Vu l'article 455 du code de procédure civile,
Vu l'ordonnance du juge des libertés et de la détention du Tribunal Judiciaire de Lille en date du 15 mars 2024 à 15h11, déclarant régulier le placement en rétention administrative et ordonnant la première prolongation du placement en rétention administrative de l'appelant pour une durée de 28 jours,
Vu la déclaration d'appel du 18 mars 2024 à 14h44 sollicitant la main-levée du placement en rétention administrative.
Au titre des moyens soutenus en appel l'étranger soulève :
- insuffisance de motivation en fait en l'absence de mention d'une précédente décision de placement en rétention le 2 mars 2024,
-erreur d'appréciation sur l'absence de garanties de représentation.
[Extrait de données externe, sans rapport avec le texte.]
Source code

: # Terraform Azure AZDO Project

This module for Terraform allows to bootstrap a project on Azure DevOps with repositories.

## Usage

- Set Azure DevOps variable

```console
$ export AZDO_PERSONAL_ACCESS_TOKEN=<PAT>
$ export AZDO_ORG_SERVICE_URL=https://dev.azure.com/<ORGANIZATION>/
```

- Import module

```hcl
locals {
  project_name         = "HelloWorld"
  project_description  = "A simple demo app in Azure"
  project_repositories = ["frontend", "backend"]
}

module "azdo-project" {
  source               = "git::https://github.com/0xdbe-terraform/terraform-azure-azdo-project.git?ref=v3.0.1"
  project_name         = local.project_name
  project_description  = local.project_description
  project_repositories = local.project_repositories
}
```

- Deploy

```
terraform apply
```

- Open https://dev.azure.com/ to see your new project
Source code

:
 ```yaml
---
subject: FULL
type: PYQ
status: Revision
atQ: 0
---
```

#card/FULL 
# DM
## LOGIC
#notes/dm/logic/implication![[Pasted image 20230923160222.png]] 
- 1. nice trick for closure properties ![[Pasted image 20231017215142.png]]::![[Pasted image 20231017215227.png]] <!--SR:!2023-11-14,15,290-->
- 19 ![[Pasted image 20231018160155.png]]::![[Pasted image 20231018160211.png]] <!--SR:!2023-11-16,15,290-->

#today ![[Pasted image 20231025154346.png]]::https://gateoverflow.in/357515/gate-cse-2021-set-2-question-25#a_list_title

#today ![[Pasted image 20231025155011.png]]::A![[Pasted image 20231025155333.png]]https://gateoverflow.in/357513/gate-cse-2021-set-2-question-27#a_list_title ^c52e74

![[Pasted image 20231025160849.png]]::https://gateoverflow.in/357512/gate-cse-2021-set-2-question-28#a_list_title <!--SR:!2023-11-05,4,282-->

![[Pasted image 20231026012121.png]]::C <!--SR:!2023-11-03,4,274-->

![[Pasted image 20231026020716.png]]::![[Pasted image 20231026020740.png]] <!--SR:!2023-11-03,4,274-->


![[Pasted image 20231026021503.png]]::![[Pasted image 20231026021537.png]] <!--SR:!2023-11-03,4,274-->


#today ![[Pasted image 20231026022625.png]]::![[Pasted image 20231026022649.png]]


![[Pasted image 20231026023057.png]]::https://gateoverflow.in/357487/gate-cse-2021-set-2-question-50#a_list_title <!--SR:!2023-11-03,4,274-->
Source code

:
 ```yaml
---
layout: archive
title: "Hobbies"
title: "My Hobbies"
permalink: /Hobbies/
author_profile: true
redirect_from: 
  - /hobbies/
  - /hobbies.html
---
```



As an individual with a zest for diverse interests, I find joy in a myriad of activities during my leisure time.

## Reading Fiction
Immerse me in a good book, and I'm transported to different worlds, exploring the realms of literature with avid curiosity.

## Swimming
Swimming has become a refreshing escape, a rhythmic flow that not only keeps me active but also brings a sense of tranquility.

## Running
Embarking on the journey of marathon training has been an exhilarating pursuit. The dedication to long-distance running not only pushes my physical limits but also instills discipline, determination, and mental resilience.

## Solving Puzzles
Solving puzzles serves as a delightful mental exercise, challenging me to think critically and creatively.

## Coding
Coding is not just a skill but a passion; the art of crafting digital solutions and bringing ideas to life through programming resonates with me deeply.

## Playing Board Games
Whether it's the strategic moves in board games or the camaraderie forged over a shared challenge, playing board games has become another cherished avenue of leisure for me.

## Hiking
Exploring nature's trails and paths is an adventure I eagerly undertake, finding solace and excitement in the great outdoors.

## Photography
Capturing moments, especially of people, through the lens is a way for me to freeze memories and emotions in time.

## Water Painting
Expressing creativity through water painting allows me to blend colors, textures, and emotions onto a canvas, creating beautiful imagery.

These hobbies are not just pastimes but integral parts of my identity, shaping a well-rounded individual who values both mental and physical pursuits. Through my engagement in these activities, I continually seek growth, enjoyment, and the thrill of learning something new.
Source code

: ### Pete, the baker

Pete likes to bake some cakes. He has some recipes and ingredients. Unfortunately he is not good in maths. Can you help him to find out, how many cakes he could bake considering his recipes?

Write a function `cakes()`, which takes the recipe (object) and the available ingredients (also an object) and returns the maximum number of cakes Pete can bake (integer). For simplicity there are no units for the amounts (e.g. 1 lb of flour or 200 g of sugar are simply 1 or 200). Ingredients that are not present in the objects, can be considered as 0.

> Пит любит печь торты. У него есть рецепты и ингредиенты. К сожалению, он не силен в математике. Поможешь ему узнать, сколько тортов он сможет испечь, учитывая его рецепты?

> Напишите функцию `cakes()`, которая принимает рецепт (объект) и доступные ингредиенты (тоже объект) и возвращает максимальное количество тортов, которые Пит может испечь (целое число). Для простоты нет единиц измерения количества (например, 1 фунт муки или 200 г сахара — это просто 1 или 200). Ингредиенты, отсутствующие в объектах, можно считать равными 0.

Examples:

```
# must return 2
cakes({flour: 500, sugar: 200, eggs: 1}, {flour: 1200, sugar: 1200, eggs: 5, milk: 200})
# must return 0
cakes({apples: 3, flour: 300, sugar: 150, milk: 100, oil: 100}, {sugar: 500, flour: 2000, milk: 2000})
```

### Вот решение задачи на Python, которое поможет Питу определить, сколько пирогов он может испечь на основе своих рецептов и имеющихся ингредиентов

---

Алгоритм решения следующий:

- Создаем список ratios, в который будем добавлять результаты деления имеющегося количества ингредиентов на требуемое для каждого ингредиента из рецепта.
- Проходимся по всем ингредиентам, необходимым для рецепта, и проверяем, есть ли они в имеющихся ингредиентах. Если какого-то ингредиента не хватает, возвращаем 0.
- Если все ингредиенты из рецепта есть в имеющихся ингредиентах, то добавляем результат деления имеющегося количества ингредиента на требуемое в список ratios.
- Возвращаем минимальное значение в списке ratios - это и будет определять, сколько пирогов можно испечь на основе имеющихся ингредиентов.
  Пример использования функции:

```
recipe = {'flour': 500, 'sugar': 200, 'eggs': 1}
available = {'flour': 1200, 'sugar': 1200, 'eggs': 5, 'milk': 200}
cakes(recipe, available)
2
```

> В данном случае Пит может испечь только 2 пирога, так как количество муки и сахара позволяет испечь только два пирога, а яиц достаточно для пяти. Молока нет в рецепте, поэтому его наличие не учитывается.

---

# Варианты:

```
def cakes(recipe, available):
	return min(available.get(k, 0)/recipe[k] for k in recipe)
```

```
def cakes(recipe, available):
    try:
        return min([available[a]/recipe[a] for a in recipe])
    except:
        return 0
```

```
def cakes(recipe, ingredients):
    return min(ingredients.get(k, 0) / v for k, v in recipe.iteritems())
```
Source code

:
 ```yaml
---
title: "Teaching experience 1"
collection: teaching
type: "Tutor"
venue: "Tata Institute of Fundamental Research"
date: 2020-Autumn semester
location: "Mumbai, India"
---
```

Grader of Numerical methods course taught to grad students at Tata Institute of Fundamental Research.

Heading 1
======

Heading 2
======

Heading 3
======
-Irrégularité de la requête en prolongation quant à son signataire,
- absences de diligences.
MOTIFS DE LA DÉCISION
Sur la motivation de l'arrêté de placement en rétention administrative : situation de fait
L'obligation de motivation des actes administratifs, sanctionnée au titre du contrôle de la légalité externe de l'acte, doit être existante, factuelle en rapport avec la situation de l'intéressé et non stéréotypée.
Cependant, cette motivation n'est pas tenue de reprendre l'ensemble des éléments de la personnalité ou de la situation de fait de l'intéressé dès lors qu'elle contient des motifs spécifiques à l'étrangers sur lesquels l'autorité préfectorale a appuyé sa décision.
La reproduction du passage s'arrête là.